A Mixed Models Approach to Analyzing Large Cohorts of Natural Conversational Data from Individuals with ASD

Poster Presentation
Thursday, May 10, 2018: 11:30 AM-1:30 PM
Hall Grote Zaal (de Doelen ICC Rotterdam)
M. Cola1, E. F. Ferguson2, L. Bateman2, S. Uh1, S. Plate1, Z. M. Dravis1, A. Pomykacz3, K. Bassanello1, A. Zoltowski4, J. D. Herrington5, K. Bartley5, E. S. Kim1, A. de Marchena6, J. Pandey1, R. T. Schultz1 and J. Parish-Morris1, (1)Center for Autism Research, Children's Hospital of Philadelphia, Philadelphia, PA, (2)The Center for Autism Research/CHOP, Philadelphia, PA, (3)Children's Hospital of Philadelphia- Center for Autism Research, Philadelphia, PA, (4)Vanderbilt University, Nashville, TN, (5)Center for Autism Research, The Children's Hospital of Philadelphia, Philadelphia, PA, (6)University of the Sciences, Philadelphia, PA
Background: Natural, unstructured conversation represents a significant challenge for individuals with autism spectrum disorder (ASD), but relatively little is known about how speech and language unfold in an uncontrolled context; less yet is known about the myriad interacting factors that likely influence dynamic conversation in ASD, such as age, sex, and cognitive ability. Until recently, most studies lacked sufficient power to assess all of these contributors in a single cohort. Here, we report on a growing corpus of natural conversations between individuals with and without ASD and naïve confederates. This corpus will ultimately provide the field with a multi-faceted view of conversational interactions in typical development (TD) and in individuals with ASD, and lay the foundation for new metrics to assess social interaction that allow us to track change across ages, sexes, and ability levels.
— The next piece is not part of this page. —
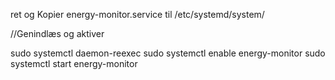 ret og Kopier energy-monitor.service til /etc/systemd/system/

//Genindlæs og aktiver

sudo systemctl daemon-reexec
sudo systemctl enable energy-monitor
sudo systemctl start energy-monitor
Objectives: Use mixed effects models to assess the contributions of diagnostic status, age, IQ, and sex to speech/language features produced during naturalistic conversations with naïve confederates.
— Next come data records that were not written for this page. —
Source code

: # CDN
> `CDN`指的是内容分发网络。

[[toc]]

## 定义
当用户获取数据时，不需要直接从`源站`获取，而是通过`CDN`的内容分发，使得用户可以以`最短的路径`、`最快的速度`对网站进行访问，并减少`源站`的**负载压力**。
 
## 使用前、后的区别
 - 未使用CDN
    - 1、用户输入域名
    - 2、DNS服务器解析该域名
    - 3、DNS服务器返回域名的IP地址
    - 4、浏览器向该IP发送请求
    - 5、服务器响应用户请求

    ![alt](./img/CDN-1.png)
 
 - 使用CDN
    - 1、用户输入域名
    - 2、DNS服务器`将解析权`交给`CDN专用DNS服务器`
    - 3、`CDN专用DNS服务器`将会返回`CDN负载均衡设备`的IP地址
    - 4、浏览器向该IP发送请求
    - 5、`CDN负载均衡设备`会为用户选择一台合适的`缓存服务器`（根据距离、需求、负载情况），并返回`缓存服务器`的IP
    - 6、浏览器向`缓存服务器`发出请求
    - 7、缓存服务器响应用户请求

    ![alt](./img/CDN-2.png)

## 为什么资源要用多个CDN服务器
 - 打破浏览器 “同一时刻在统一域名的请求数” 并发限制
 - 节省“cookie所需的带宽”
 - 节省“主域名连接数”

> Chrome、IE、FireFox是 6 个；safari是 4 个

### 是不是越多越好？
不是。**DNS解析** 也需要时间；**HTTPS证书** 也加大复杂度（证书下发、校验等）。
Methods: Sixty-nine individuals aged 5-59 years with ASD (N=48, 15 female, mean age=14.93y, mean IQ = 96) and TD (N=21, 15 female, mean age=21.89y, mean IQ=107) participated in a naturalistic ~5 minute “get to know you” conversation with one of 13 undergraduate confederates (10 female). Language was transcribed and time-aligned using XTrans (LDC). Average speaking rate, words per minute, word length, response latency, and turn length were calculated. LIWC was used to calculate social category words (Tausczik & Pennebaker, 2010). The contributions of diagnostic status (ASD, TD), chronological age, sex (M, F), and full-scale IQ to speech and language features were assessed using linear mixed effects models, with confederate ID included as a random effect to account for individual variability in naïve interlocutors.

Results: Linear mixed models revealed that participants spoke faster as they got older (t=3.52, p<.001). Older participants produced more words (t=5.39, p<.001), as did individuals with higher IQ estimates (t=3.05, p=.003). Participants with ASD used slightly longer words than TD participants (t=2.12, p=.04). Older participants had longer response latencies (t=2.30, p=.02), produced more overlapping speech (t=2.40, p=.03), and took longer turns (t=4.54, p<.001). Participants with higher IQ estimates also took longer turns (t=3.48, p<.001). Social topics were discussed more often by older participants (t=2.42, p=.02) and by female participants (t=2.40, p=.02).

Conclusions: A multi-faceted understanding of natural conversational interactions in ASD will inform the next generation of highly granular intervention response metrics. We anticipate adding an additional 20 participants to this cohort by May, 2018, as well as including additional speech/language metrics and an analysis of confederate speech.